Bias and Variance, How to deal with them
The best way to evaluate the performance of a model is by measuring how a model works with data that it has never observed, it is the best scenario to verify how the predictions will behave in a production environment. Before starting the training, the data set available for analysis is divided into different subsets, each with its respective objective. In this concept, the test set is the one that is not taken into account for training, but is of the utmost importance at the time of evaluation.
In this sense, a model can be, in the best of cases and being optimistic, correctly created. But things are not as simple as they seem, in practice this happens very little, so the task of evaluating the model is usually extremely entertaining and fun, being honest, we will come across two scenarios, that the model is over adjusted, or that it is misaligned. Let’s find out what each of these scenarios means and discuss what to do to solve it.
Underfitting
If a model is suffering underfitting means that it is not generalizing to the data, and the metrics are bad even in the training set (Fig. 1). This behavior is usually detected quickly, without the need to run a set of tests to evaluate it, but it is necessary to verify that the aforementioned is really happening, so we cannot rule out this task.

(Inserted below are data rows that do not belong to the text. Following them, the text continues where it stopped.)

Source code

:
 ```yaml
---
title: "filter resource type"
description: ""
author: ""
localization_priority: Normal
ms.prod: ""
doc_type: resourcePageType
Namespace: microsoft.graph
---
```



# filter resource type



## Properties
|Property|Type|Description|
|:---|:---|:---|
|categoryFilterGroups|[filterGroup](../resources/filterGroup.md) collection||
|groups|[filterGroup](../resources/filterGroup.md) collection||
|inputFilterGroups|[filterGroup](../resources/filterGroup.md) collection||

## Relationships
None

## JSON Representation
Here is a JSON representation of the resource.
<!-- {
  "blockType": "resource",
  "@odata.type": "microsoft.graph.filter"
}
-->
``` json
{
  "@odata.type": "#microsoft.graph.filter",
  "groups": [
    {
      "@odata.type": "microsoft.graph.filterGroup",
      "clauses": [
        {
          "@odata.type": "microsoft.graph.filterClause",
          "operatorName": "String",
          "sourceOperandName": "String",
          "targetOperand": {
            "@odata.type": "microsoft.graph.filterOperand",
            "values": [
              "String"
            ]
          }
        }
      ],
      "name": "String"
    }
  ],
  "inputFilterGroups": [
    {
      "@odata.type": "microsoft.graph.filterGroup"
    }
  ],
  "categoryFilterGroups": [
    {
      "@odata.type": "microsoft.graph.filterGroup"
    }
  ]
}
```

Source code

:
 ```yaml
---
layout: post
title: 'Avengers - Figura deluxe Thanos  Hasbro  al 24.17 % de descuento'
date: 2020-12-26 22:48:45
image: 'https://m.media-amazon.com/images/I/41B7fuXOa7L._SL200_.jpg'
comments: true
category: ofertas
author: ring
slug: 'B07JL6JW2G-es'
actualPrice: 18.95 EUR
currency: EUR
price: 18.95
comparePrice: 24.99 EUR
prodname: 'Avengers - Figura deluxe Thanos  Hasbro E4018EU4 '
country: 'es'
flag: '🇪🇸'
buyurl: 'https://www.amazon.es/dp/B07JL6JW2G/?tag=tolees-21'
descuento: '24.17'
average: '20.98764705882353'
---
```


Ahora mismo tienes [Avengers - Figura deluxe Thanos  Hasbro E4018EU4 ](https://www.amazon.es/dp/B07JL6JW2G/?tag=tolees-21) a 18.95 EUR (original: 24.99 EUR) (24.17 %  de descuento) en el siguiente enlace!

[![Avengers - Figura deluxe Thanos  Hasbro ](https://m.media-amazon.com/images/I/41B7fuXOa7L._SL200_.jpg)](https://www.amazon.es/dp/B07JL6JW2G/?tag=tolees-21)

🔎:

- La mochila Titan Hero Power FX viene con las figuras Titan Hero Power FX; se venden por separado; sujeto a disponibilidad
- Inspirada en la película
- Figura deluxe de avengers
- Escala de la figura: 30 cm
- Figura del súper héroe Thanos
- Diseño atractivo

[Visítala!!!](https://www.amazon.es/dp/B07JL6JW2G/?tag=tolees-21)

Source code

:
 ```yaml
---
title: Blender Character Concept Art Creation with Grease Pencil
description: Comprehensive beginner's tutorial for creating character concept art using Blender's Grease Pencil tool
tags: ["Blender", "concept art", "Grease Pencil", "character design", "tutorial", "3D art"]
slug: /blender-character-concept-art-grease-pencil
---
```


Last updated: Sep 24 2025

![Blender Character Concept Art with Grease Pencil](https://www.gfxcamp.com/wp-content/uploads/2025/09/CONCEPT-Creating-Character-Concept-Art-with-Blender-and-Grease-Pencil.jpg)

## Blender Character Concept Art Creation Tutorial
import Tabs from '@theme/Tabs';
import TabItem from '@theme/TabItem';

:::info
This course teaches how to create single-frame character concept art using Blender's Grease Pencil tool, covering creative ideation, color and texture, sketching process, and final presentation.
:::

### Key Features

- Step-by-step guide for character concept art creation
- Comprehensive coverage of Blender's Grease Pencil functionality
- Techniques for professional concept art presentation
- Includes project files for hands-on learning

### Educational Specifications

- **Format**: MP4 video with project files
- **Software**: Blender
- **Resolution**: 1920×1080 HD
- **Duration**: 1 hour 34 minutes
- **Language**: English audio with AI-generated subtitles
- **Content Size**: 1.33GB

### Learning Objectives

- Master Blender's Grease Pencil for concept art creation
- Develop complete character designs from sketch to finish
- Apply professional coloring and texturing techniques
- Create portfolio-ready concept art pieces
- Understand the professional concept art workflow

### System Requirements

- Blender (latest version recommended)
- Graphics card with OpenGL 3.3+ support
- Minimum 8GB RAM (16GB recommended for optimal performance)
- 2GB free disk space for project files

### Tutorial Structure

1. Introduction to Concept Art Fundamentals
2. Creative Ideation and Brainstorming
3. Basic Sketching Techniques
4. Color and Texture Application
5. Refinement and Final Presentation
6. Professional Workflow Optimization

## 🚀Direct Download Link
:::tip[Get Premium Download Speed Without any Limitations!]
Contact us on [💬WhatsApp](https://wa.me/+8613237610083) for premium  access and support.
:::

Possible causes of the underfittig can be:
- A very simple architecture that does not fit the data set.
- An aggressive regularization of the variables. This makes it penalize too much and the model discards patterns that are important to make the prediction.
- Few variables supplied to the model.
This scenario, in technical terms, is known as high bias. In order to minimize it, we can apply the following:
- Increase the complexity of the model, that is, use a deeper architecture.
- Try to find additional variables, that is, look for other variables that can affect the prediction, for example, we are training a model with 2 variables that do not generalize the reality.
- Apply a smoother regularization, letting the variability of the data help the model generalize the patterns.
How to notice an underfitting problem.
Analyze the metrics and realize that the model makes poor predictions, even on the dataset it was trained with, and the test set is the signal that tells us that the model is underfitting.
Overfitting
If a model suffering overfitting means that, at the moment of being trained, it learns from the training data so well that we obtain extremely good metrics, this can become very dangerous if it is not detected, getting carried away by such good metrics can result in problems in production (Fig. 1).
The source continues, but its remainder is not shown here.